Exercise in exact copying. Transcribe every entry that follows, word for word.

**DATA FOR ANALYSIS**
________________________________________

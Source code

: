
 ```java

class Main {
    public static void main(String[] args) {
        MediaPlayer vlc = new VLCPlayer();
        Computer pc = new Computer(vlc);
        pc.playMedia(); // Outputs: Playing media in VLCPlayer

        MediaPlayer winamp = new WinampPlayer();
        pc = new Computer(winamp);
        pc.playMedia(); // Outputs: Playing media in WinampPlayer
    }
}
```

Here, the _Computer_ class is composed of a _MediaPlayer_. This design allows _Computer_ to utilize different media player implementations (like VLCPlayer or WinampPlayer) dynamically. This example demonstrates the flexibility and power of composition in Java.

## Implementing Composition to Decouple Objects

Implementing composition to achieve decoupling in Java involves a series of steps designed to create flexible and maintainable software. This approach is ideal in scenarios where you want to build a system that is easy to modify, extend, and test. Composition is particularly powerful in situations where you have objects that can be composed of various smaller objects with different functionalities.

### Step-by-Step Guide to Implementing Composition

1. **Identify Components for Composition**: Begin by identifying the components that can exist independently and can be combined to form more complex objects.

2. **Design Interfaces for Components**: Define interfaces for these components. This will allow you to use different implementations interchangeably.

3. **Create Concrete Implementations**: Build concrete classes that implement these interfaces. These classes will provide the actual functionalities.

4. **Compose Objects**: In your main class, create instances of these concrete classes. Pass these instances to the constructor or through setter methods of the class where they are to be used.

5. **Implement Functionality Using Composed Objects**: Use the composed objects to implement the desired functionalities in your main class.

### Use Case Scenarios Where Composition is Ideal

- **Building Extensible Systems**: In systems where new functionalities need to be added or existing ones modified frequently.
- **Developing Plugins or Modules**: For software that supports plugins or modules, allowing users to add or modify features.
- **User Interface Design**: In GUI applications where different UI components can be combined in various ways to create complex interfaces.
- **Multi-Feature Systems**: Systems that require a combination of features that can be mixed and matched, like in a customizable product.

________________________________________

**EXERCISE RESPONSE**
Source code

:
 ```java

class Main {
    public static void main(String[] args) {
        MediaPlayer vlc = new VLCPlayer();
        Computer pc = new Computer(vlc);
        pc.playMedia(); // Outputs: Playing media in VLCPlayer

        MediaPlayer winamp = new WinampPlayer();
        pc = new Computer(winamp);
        pc.playMedia(); // Outputs: Playing media in WinampPlayer
    }
}
```

Here, the _Computer_ class is composed of a _MediaPlayer_. This design allows _Computer_ to utilize different media player implementations (like VLCPlayer or WinampPlayer) dynamically. This example demonstrates the flexibility and power of composition in Java.

## Implementing Composition to Decouple Objects

Implementing composition to achieve decoupling in Java involves a series of steps designed to create flexible and maintainable software. This approach is ideal in scenarios where you want to build a system that is easy to modify, extend, and test. Composition is particularly powerful in situations where you have objects that can be composed of various smaller objects with different functionalities.

### Step-by-Step Guide to Implementing Composition

1. **Identify Components for Composition**: Begin by identifying the components that can exist independently and can be combined to form more complex objects.

2. **Design Interfaces for Components**: Define interfaces for these components. This will allow you to use different implementations interchangeably.

3. **Create Concrete Implementations**: Build concrete classes that implement these interfaces. These classes will provide the actual functionalities.

4. **Compose Objects**: In your main class, create instances of these concrete classes. Pass these instances to the constructor or through setter methods of the class where they are to be used.

5. **Implement Functionality Using Composed Objects**: Use the composed objects to implement the desired functionalities in your main class.

### Use Case Scenarios Where Composition is Ideal

- **Building Extensible Systems**: In systems where new functionalities need to be added or existing ones modified frequently.
- **Developing Plugins or Modules**: For software that supports plugins or modules, allowing users to add or modify features.
- **User Interface Design**: In GUI applications where different UI components can be combined in various ways to create complex interfaces.
- **Multi-Feature Systems**: Systems that require a combination of features that can be mixed and matched, like in a customizable product.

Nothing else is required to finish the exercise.